### Work order
Find and copy the lines in the records beneath this task that contain the word "textbf".

### Supplied entries
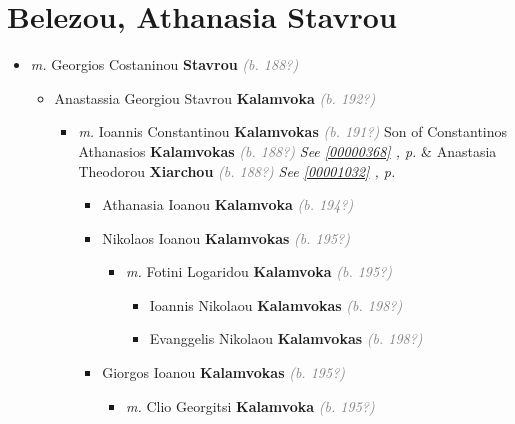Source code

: \documentclass[10pt, openany]{book}
\begin{document}
\chapter{Belezou, Athanasia Stavrou}
\label{00000122}
\textcolor{slmaroon}{\textit{}}
\begin{itemize}
\item{\textit{m.} Georgios Costaninou \textbf{Stavrou} \textcolor{gray}{\textit{(b. 188?)}}   \label{couple:00000122:00000843} \begin{itemize}
\item{Anastassia Georgiou Stavrou \textbf{Kalamvoka} \textcolor{gray}{\textit{(b. 192?)}}
\begin{itemize}
\item{\textit{m.} Ioannis Constantinou \textbf{Kalamvokas} \textcolor{gray}{\textit{(b. 191?)}} Son of  Constantinos Athanasios \textbf{Kalamvokas} \textcolor{gray}{\textit{(b. 188?)}} \textcolor{slteal}{\textit{See  \autoref{00000368} \textit{, p. \pageref{00000368} }}}  \&  Anastasia Theodorou \textbf{Xiarchou} \textcolor{gray}{\textit{(b. 188?)}} \textcolor{slteal}{\textit{See  \autoref{00001032} \textit{, p. \pageref{00001032} }}}   \label{couple:00000363:00000371} \begin{itemize}
\item{Athanasia Ioanou \textbf{Kalamvoka} \textcolor{gray}{\textit{(b. 194?)}}
  }
\item{Nikolaos Ioanou \textbf{Kalamvokas} \textcolor{gray}{\textit{(b. 195?)}}
\begin{itemize}
\item{\textit{m.} Fotini Logaridou \textbf{Kalamvoka} \textcolor{gray}{\textit{(b. 195?)}}   \label{couple:00000366:00000374} \begin{itemize}
\item{Ioannis Nikolaou \textbf{Kalamvokas} \textcolor{gray}{\textit{(b. 198?)}}
  }
\item{Evanggelis Nikolaou \textbf{Kalamvokas} \textcolor{gray}{\textit{(b. 198?)}}
  }
\end{itemize}}
\end{itemize}
  }
\item{Giorgos Ioanou \textbf{Kalamvokas} \textcolor{gray}{\textit{(b. 195?)}}
\begin{itemize}
\item{\textit{m.} Clio Georgitsi \textbf{Kalamvoka} \textcolor{gray}{\textit{(b. 195?)}}   \label{couple:00000365:00000370} \begin{itemize}

\end{itemize}}
\end{itemize}}
\end{itemize}}
\end{itemize}}
\end{itemize}}
\end{itemize}
\end{document}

### Result
\item{\textit{m.} Georgios Costaninou \textbf{Stavrou} \textcolor{gray}{\textit{(b. 188?)}}   \label{couple:00000122:00000843} \begin{itemize}
\item{Anastassia Georgiou Stavrou \textbf{Kalamvoka} \textcolor{gray}{\textit{(b. 192?)}}
\item{\textit{m.} Ioannis Constantinou \textbf{Kalamvokas} \textcolor{gray}{\textit{(b. 191?)}} Son of  Constantinos Athanasios \textbf{Kalamvokas} \textcolor{gray}{\textit{(b. 188?)}} \textcolor{slteal}{\textit{See  \autoref{00000368} \textit{, p. \pageref{00000368} }}}  \&  Anastasia Theodorou \textbf{Xiarchou} \textcolor{gray}{\textit{(b. 188?)}} \textcolor{slteal}{\textit{See  \autoref{00001032} \textit{, p. \pageref{00001032} }}}   \label{couple:00000363:00000371} \begin{itemize}
\item{Athanasia Ioanou \textbf{Kalamvoka} \textcolor{gray}{\textit{(b. 194?)}}
\item{Nikolaos Ioanou \textbf{Kalamvokas} \textcolor{gray}{\textit{(b. 195?)}}
\item{\textit{m.} Fotini Logaridou \textbf{Kalamvoka} \textcolor{gray}{\textit{(b. 195?)}}   \label{couple:00000366:00000374} \begin{itemize}
\item{Ioannis Nikolaou \textbf{Kalamvokas} \textcolor{gray}{\textit{(b. 198?)}}
\item{Evanggelis Nikolaou \textbf{Kalamvokas} \textcolor{gray}{\textit{(b. 198?)}}
\item{Giorgos Ioanou \textbf{Kalamvokas} \textcolor{gray}{\textit{(b. 195?)}}
\item{\textit{m.} Clio Georgitsi \textbf{Kalamvoka} \textcolor{gray}{\textit{(b. 195?)}}   \label{couple:00000365:00000370} \begin{itemize}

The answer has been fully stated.